We scout it from an airplane every year and after the ducks get scouted from boats hard for a week or two they stack up in the backwater holes . I havent seen enough of a concentration of birds for me to fight the crowds in the last 3 years .  I remember the day when it was against my religion to raise my gun on a diver the first couple days of the season . We had a couple of widgeon holes that would hold a good number of birds .


----------



## Core Lokt (Aug 18, 2010)

FB- Who do you fly with to scout?


----------



## S_GA_Boy2008 (Aug 18, 2010)

If ya ever need a copilot I'd love to go. I only get to use Google Earth haha


----------



## pintail30635 (Aug 18, 2010)

Friends of mine went down last year for four days scouted and only seen two groups of ringnecks they said the crowds were awfull,all the boats were running up the same two groups,also my two cents dont take your dog because of gators,me im going west to ark,good luck were ever you go


----------



## florida boy (Aug 18, 2010)

Core Lokt said:


> FB- Who do you fly with to scout?



We have our own . We can go up and scout Jackson, Carr, Iamonia , Talquin, and Seminole in on trip . I cannot say much because I own one myself but the " Go devil " has ruined duck hunting . Nothing is sacred anymore . I usally dont fool with the big lakes unless the water is down .


----------



## Core Lokt (Aug 19, 2010)

10-4


----------



## MudDucker (Aug 19, 2010)

dirtnap10 said:


> Advice for lake seminole?



Try Lake Juliet instead.


----------



## Swamp Star (Aug 19, 2010)

^^^HAHA thats funny right there^^^


----------



## Larry Young Jr (Aug 20, 2010)

Hey, if you haven't been to seminole before you need to go now. That lake is not for beginers it is very dangerous. It is very big and long. If you get bad weather and High winds it can deadly. I haven't ever duck hunted it. But I fished it alot. I have been all over the lake. You don't want to be on the big water and in the rivers when the wind gets up over 20 mph. In less you are in a very big boat. Stay in the channel markers when running and idle when you are in question. You need to find the different ramps to put you near where you want to hunt. There is gators,stumps, trees and alot of them. Have gps because the grass is tall and when you are running in the back areas you can get loss. Seminole is a awesome lake and alot of fun, just do your homework and besafe. There is alot of people that go there every year and have good hunt. If anything just go and see the lake, it is a speical place. Hey take your fishing pole. If no ducks, go fishing. Good luck and be safe.
Larry


----------



## waddler (Aug 22, 2010)

pintail30635 said:


> Friends of mine went down last year for four days scouted and only seen two groups of ringnecks they said the crowds were awfull,all the boats were running up the same two groups,also my two cents dont take your dog because of gators,me im going west to ark,good luck were ever you go



What part of Arkansas do you hunt?


----------



## mselman (Aug 29, 2010)

Earl2229 had a stumpy guide...ask for pics from his first time to Seminole.............


----------



## MudDucker (Aug 29, 2010)

I was there yesterday.  The ducks blacked the sky when we ran through slough after slough.  Oh wait a minute, I forgot, I left my glasses in my truck and someone pointed out to me that those were rain clouds.

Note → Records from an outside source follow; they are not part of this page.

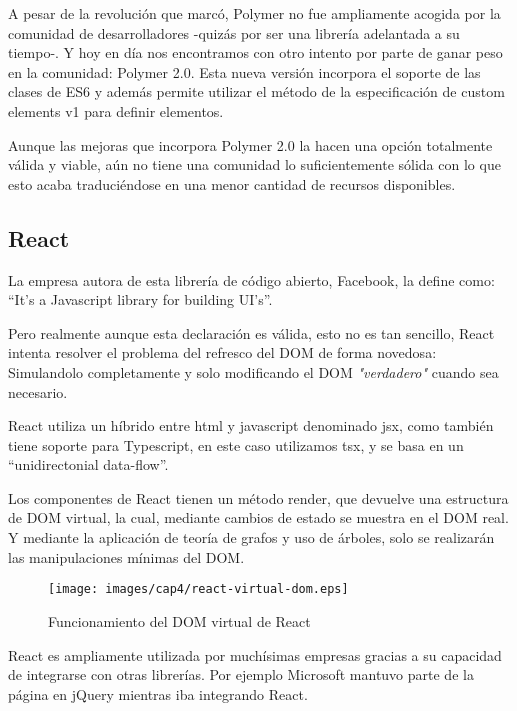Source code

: \bigskip
A pesar de la revolución que marcó, Polymer no fue ampliamente acogida por la comunidad de desarrolladores 
-quizás por ser una librería adelantada a su tiempo-. Y hoy en día nos encontramos con otro intento por 
parte de ganar peso en la comunidad: Polymer 2.0. Esta nueva versión incorpora el soporte de las clases de ES6
y además permite utilizar el método de la especificación de custom elements v1 para definir elementos.

\bigskip
Aunque las mejoras que incorpora Polymer 2.0 la hacen una opción totalmente válida y viable, aún no 
tiene una comunidad lo suficientemente sólida con lo que esto acaba traduciéndose en una menor 
cantidad de recursos disponibles.

\subsection{React}
La empresa autora de esta librería de código abierto, Facebook, la define como: “It’s a Javascript library for building UI’s”.

\bigskip
Pero realmente aunque esta declaración es válida, esto no es tan sencillo, React intenta resolver el problema
 del refresco del DOM de forma novedosa: Simulandolo completamente y solo modificando el DOM \textit{"verdadero"} cuando sea necesario.

\bigskip
React utiliza un híbrido entre html y javascript denominado jsx, como también tiene soporte para 
Typescript, en este caso utilizamos tsx, y se basa en un “unidirectonial data-flow”. 

\bigskip
Los componentes de React tienen un método render, que devuelve una estructura de DOM virtual, la cual, 
mediante cambios de estado se muestra en el DOM real. Y mediante la aplicación de teoría de grafos y uso de árboles,
solo se realizarán las manipulaciones mínimas del DOM.

\begin{figure}[!th]
\begin{center}
\texttt{[image: images/cap4/react-virtual-dom.eps]}
\caption{Funcionamiento del DOM virtual de React}
\label{fig:Funcionamiento del DOM virtual de React}
\end{center}
\end{figure}


\bigskip
React es ampliamente utilizada por muchísimas empresas gracias a su capacidad de integrarse con otras librerías. 
Por ejemplo Microsoft mantuvo parte de la página en jQuery mientras iba integrando React.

BTW, I hear a certain stumpy guide is gonna sue me for exposing him.


----------



## GeorgiaCans (Sep 2, 2010)

Unless you have 300 decoys to put out, dont waste your time! Birds are a mile high and wont decoy! Same your money, go to juliette


----------



## earl2229 (Sep 2, 2010)

mselman -i heard its a heck of a place to hunt fox squirrels?


----------



## GAMHUNTER35 (Sep 9, 2010)

well i hav had good luck on ringers  just hav to scout an be prepared to hunt all day. during the week is the best


----------



## pintail30635 (Sep 24, 2010)

waddler said:


> What part of Arkansas do you hunt?



We hunt at jonesboro an down at fesenthal we will be at felsenthal opening weekend till thanksgiving


----------



## Jaker (Sep 25, 2010)

earl2229 said:


> mselman -i heard its a heck of a place to hunt fox squirrels?




lets hear your side of the story on Aaron Crews, I've heard his....


----------



## earl2229 (Sep 26, 2010)

he told us that he is the best guide there is.


----------



## Jaker (Sep 26, 2010)

earl2229 said:


> he told us that he is the best guide there is.



Well I don't particularly like the guy, hes annoying as all get out, but hes never done anythng to me except talk too much, and I was wondering what yalls problem was with him? or if yall just didn't like him as a guide?


----------



## Jaker (Sep 26, 2010)

oh ya, and I would agree with the fact that hes full of ****, "best guide there is"......welll I guess there aint anyothers on seminole so hes got that spot won lol


----------



## earl2229 (Sep 27, 2010)

Jaker said:


> oh ya, and I would agree with the fact that hes full of ****, "best guide there is"......welll I guess there aint anyothers on seminole so hes got that spot won lol



you took the words right out of my mouth! i just didnt know how put it that nice. when we were down there he put out his people and would run around and jump up the birds and try to push them their way. it was a Edited to Remove Profanity ----Edited to Remove Profanity ---- way to do business to me.


----------



## gdhall (Oct 6, 2010)

You need to scout don't just show up blind....


----------



## gdhall (Oct 6, 2010)

Don't hunt close to the game wardens when they hunt. The don't like it when the ducks ignore their 2 dozen spread for your > 100. Then they just shoot in the air when ducks get anywhere in the area.


----------



## DUhollywood1 (Oct 6, 2010)

personally i would go north and hunt allatoona


----------



## castandblast (Oct 6, 2010)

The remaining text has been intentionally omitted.